堀江の献身的なレシーブが早大のバレーを支えている

 続く第3セット。今までとは一転競り合う展開となる。「もどかしかった」(加賀優太、商4=東京・早実)。サーブレシーブの乱れから、主導権をつかみきれない時間が続く。しかし、小林のサーブから自分たちのかたちを取り戻すと一挙に7連続得点。22−16から3連続得点を許す場面もあったが、タイムアウト後に武藤鉄也(スポ2=東京・東亜学園)のクイックで悪い流れを断ち切った。そして、宮浦のブロックアウトを狙ったスパイクで24−21。迎えたマッチポイント。土屋健太郎(スポ4=群馬・高崎)がピンチサーバーとしてコートに立つ。喜入主将、山﨑副将、加賀、土屋の4年生4人がコート立っていた。土屋がしっかりサーブで相手を崩すと、加賀がブロックでボールを相手コートに叩き落とす。25−21。

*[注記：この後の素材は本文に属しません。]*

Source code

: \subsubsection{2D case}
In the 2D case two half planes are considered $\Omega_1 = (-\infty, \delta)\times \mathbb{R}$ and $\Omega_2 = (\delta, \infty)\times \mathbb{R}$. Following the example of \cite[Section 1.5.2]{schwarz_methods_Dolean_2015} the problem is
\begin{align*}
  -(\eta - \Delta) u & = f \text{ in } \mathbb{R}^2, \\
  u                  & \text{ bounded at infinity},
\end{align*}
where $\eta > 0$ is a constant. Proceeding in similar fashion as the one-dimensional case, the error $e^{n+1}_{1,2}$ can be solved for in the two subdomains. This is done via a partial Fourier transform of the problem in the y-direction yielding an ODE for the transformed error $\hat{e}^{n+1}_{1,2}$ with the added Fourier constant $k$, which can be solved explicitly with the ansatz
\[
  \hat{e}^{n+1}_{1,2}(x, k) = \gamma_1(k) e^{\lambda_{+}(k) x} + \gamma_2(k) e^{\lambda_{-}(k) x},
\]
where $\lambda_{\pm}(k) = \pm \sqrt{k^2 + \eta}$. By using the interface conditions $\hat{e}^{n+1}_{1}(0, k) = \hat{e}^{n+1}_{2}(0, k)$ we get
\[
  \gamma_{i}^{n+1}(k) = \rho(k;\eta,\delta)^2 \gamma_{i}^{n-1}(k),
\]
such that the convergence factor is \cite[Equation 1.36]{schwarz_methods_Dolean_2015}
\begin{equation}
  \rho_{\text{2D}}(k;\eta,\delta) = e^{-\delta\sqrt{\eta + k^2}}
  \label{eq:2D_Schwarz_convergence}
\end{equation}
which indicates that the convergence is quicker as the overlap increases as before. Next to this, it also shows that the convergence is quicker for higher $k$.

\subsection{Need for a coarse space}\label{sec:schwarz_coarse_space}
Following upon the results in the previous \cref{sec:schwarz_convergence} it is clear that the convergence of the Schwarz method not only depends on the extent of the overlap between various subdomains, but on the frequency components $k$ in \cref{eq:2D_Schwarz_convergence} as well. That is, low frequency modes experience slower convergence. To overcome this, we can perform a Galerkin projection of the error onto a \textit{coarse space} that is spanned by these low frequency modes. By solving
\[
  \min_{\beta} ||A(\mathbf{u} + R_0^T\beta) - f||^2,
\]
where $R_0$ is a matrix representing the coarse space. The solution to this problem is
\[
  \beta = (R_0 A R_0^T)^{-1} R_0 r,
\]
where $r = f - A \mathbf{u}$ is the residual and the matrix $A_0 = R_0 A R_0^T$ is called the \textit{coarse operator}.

コート中央で円陣を組み、笑顔で喜びを分かち合った。

優勝を決め喜ぶ選手たち

 「全部のタイトルを狙っていく」。新チームが始動した時の喜入主将の言葉だ。春季リーグ戦・東日本大学選手権は共に3位。2点差のゲームを落とすなど、あと一歩優勝に手が届かず悔しい思いをした。しかし負けを無駄にせず、そこで見つけた課題を一つ一つ解決することで、確実にチームとして成長してきた。「相手に関係なくやるべきことを全部やる」。この秋季リーグ戦で、選手たちは幾度となくこう口にした。1試合1試合常に自分たちがやってきたことを全部出す。目の前の一戦に常に集中してきたことが、この秋季リーグ戦でついに優勝という結果として実を結んだのだ。リーグ戦優勝は2013年に27年ぶりにリーグ制覇をした時以来の快挙である。しかし、これで終わりではない。「全日本大学選手権で勝つためには、あしたが一番大事な試合」(武藤)。早大史上初の全勝優勝へ、そして全日本大学選手権での優勝へーー。秋季リーグ戦の締めくくりにふさわしい、次につながる試合を最終戦でも見せて欲しい。

(記事 杉山睦美、写真 藤原映乃、越智万里子)

 

セットカウント
早大 25-19
25-18
25-21
東海大
スタメン
レフト 加賀優太(商4=東京・早実)
レフト 藤中優斗(スポ3=山口・宇部商)
センター 武藤鉄也(スポ2=東京・東亜学園)
センター 村山豪(スポ1=東京・駿台学園)
ライト  宮浦健人(スポ1=熊本・鎮西)
セッター 小林光輝(スポ3=長野・創造学園)
リベロ 堀江友裕(スポ2=和歌山・開智)
コメント

加賀優太(商4=東京・早実)

――優勝を決めた今のお気持ちをお願いします

最初で最後のリーグ戦優勝なので嬉しいです。でも、チームは勝ちましたが自分のプレーとしてはまだまだ納得のいくものではないので、このまま全日本大学選手権を迎えてしまったら怪しいなと思う部分があります。優勝してはいるのですが自分としては納得いかない部分も多いです。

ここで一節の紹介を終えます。